▶ [WHAT IS BEING ASKED] The pictures are to be left out, and all remaining data is to be transcribed exactly as it appears.

Start of MATERIAL SHOWN

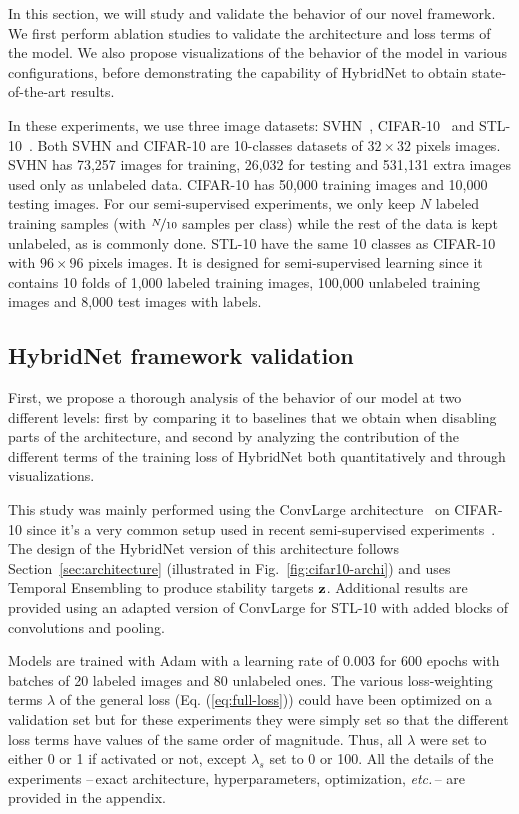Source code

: \documentclass[runningheads]{llncs}
\begin{document}
In this section, we will study and validate the behavior of our novel framework. We first perform ablation studies to validate the architecture and loss terms of the model.  We also propose visualizations of the behavior of the model in various configurations, before demonstrating the capability of HybridNet to obtain state-of-the-art results.

In these experiments, we use three image datasets: SVHN~\cite{netzer2011reading}, CIFAR-10~\cite{cifar10} and STL-10~\cite{Coates2011}.
Both SVHN and CIFAR-10 are 10-classes datasets of $32\times 32$ pixels images. SVHN has 73,257 images for training, 26,032 for testing and 531,131 extra images used only as unlabeled data. CIFAR-10 has 50,000 training images and 10,000 testing images. For our semi-supervised experiments, we only keep $N$ labeled training samples (with $\nicefrac{N}{10}$ samples per class) while the rest of the data is kept unlabeled, as is commonly done.
STL-10 have the same 10 classes as CIFAR-10 with
$96\times 96$ pixels images. It is designed for semi-supervised learning since it contains 10 folds of 1,000 labeled training images, 100,000 unlabeled training images
and 8,000 test images with labels.

\subsection{HybridNet framework validation}
\label{sec:as}

First, we propose a thorough analysis of the behavior of our model at two different levels: first by comparing it to baselines that we obtain when disabling parts of the architecture, and second by analyzing the contribution of the different terms of the training loss of HybridNet both quantitatively and through visualizations.

This study was mainly performed using the ConvLarge architecture~\cite{Rasmus2015} on CIFAR-10 since it's a very common setup used in recent semi-supervised experiments~\cite{Sajjadi2016,Laine2016,Tarvainen2017}. The design of the HybridNet version of this architecture follows Section~\ref{sec:architecture} (illustrated in Fig.~\ref{fig:cifar10-archi}) and uses Temporal Ensembling to produce stability targets $\mathbf{z}$. Additional results are provided using an adapted version of ConvLarge for STL-10 with added blocks of convolutions and pooling.

Models are trained with Adam with a learning rate of 0.003 for 600 epochs with batches of 20 labeled images and 80 unlabeled ones. The various loss-weighting terms $\lambda$ of the general loss (Eq. (\ref{eq:full-loss})) could have been optimized on a validation set but for these experiments they were simply set so that the different loss terms have values of the same order of magnitude.
Thus, all $\lambda$ were set to either 0 or 1 if activated or not, except $\lambda_s$ set to 0 or 100.
All the details of the experiments --\,exact architecture, hyperparameters, optimization, \textit{etc.}\,-- are provided in the appendix.
\end{document}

End of MATERIAL SHOWN

▶ [ANSWER BELOW]
Source code

: \documentclass[runningheads]{llncs}
\begin{document}
In this section, we will study and validate the behavior of our novel framework. We first perform ablation studies to validate the architecture and loss terms of the model.  We also propose visualizations of the behavior of the model in various configurations, before demonstrating the capability of HybridNet to obtain state-of-the-art results.

In these experiments, we use three image datasets: SVHN~\cite{netzer2011reading}, CIFAR-10~\cite{cifar10} and STL-10~\cite{Coates2011}.
Both SVHN and CIFAR-10 are 10-classes datasets of $32\times 32$ pixels images. SVHN has 73,257 images for training, 26,032 for testing and 531,131 extra images used only as unlabeled data. CIFAR-10 has 50,000 training images and 10,000 testing images. For our semi-supervised experiments, we only keep $N$ labeled training samples (with $\nicefrac{N}{10}$ samples per class) while the rest of the data is kept unlabeled, as is commonly done.
STL-10 have the same 10 classes as CIFAR-10 with
$96\times 96$ pixels images. It is designed for semi-supervised learning since it contains 10 folds of 1,000 labeled training images, 100,000 unlabeled training images
and 8,000 test images with labels.

\subsection{HybridNet framework validation}
\label{sec:as}

First, we propose a thorough analysis of the behavior of our model at two different levels: first by comparing it to baselines that we obtain when disabling parts of the architecture, and second by analyzing the contribution of the different terms of the training loss of HybridNet both quantitatively and through visualizations.

This study was mainly performed using the ConvLarge architecture~\cite{Rasmus2015} on CIFAR-10 since it's a very common setup used in recent semi-supervised experiments~\cite{Sajjadi2016,Laine2016,Tarvainen2017}. The design of the HybridNet version of this architecture follows Section~\ref{sec:architecture} (illustrated in Fig.~\ref{fig:cifar10-archi}) and uses Temporal Ensembling to produce stability targets $\mathbf{z}$. Additional results are provided using an adapted version of ConvLarge for STL-10 with added blocks of convolutions and pooling.

Models are trained with Adam with a learning rate of 0.003 for 600 epochs with batches of 20 labeled images and 80 unlabeled ones. The various loss-weighting terms $\lambda$ of the general loss (Eq. (\ref{eq:full-loss})) could have been optimized on a validation set but for these experiments they were simply set so that the different loss terms have values of the same order of magnitude.
Thus, all $\lambda$ were set to either 0 or 1 if activated or not, except $\lambda_s$ set to 0 or 100.
All the details of the experiments --\,exact architecture, hyperparameters, optimization, \textit{etc.}\,-- are provided in the appendix.
\end{document}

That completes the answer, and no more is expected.